Why are parents and family against Love Marriages? Even today, with the world changing so fast and for the good, we still have to convince our parents and family before getting married to someone we love. I have seen hell lot of movies where parents don’t agree initially and then they do. What’s the point?
In fact in real life, I have seen parents and families not agreeing till deaths take them apart. My mom has told me stories of her cousins who chose a partner for themselves and how unsuccessful their married lives were. I have also heard that parents disagree with their children’s choice and then accept them once they have their first kid.
On weekends, I get a little time to spend time with my mom and brother and hardly any time with my best friend. But whoever I talk to tell me how wrong I am in choosing Confused Soul as my lover. I am 24, and I have never been in any relationship ever.
I have this guy in my life whom I met when I was vulnerable from my teenage crush been crushed. I was on the verge of losing my mind and becoming into trash, literally. I always was into the Mills and Boons world and expected a knight in shining armour to rescue me. He is not the knight in shining armour. He has no possessions. He doesn’t have a vehicle or house. All he has is a job and a mother to take care of. My mom is very reluctant about me going around with him. I was in deep thoughts some days back and thought – we expect a guy to have a house, a good job, a vehicle and capability to take care of the girl he marries. We are in a society that bounds us to do so.
What do I have?
I have a job and a mom to take care of and a brother who is the love of my life. What else do I have? Do I have a house? No my mother does. Do I have a vehicle? No, my dad had it.
Our society is moulded in such a way that it is necessary for the guy to do everything. I remember, the President of my company where I work, once said, “I work and my husband stays at home to take care of the children.” She isn’t from India obviously. We have so much of peer pressure on the guys these days that they have stress even to love someone. And then they get into alcohol to be stress relived and then we call them alcoholic. Who made them an alcoholic? The peer pressure did
We need to be more open to ideas wherein a woman should go out to work and the man should sit at home and take care of the kids. What is wrong with it? Why can’t a woman take care of the family and why does she need a husband to do it?
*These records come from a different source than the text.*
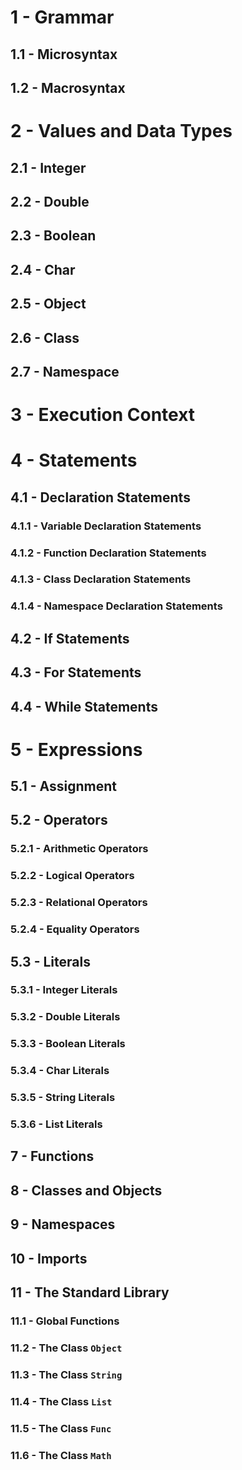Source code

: <!-- # Introduction -->
# 1 - Grammar
## 1.1 - Microsyntax
## 1.2 - Macrosyntax
# 2 - Values and Data Types
## 2.1 - Integer
## 2.2 - Double
## 2.3 - Boolean
## 2.4 - Char
## 2.5 - Object
## 2.6 - Class
## 2.7 - Namespace
# 3 - Execution Context
# 4 - Statements
## 4.1 - Declaration Statements
### 4.1.1 - Variable Declaration Statements
### 4.1.2 - Function Declaration Statements
### 4.1.3 - Class Declaration Statements
### 4.1.4 - Namespace Declaration Statements
## 4.2 - If Statements
## 4.3 - For Statements
## 4.4 - While Statements
# 5 - Expressions
## 5.1 - Assignment
## 5.2 - Operators
### 5.2.1 - Arithmetic Operators
### 5.2.2 - Logical Operators
### 5.2.3 - Relational Operators
### 5.2.4 - Equality Operators
## 5.3 - Literals
### 5.3.1 - Integer Literals
### 5.3.2 - Double Literals
### 5.3.3 - Boolean Literals
### 5.3.4 - Char Literals
### 5.3.5 - String Literals
### 5.3.6 - List Literals
## 7 - Functions
## 8 - Classes and Objects
## 9 - Namespaces
## 10 - Imports
## 11 - The Standard Library
### 11.1 - Global Functions
### 11.2 - The Class `Object`
### 11.3 - The Class `String`
### 11.4 - The Class `List`
### 11.5 - The Class `Func`
### 11.6 - The Class `Math`

<!-- ## 11 - Strings
## 7 - Collections
## 8 - Math Functions
## 9 - Utility Functions -->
We are really trapped in this society that is so judgemental that nothing can be done about it.
It is not the financial background, cultural differences or any other differences because of which families say no to love marriage. It is the Mr. Jealous that gets into them and makes them feel that they would lose their children to some person they haven’t chosen. Is it possible to forget someone with whom you have spent all your life? The love for one’s parents remains. The love isn’t shared.
Wouldn’t it be great to have your parents in your wedding dancing to some bollywood number and being happy for you? I wouldn’t want to marry a stranger and rather tie knot with some guy I am in love with. It may or may not be Confused Soul, but I would want an understanding more than the rituals of a marriage.
I wish people change their perception about love marriages. Well on that note, I would like to end this post and jump on my bed and go to sleep.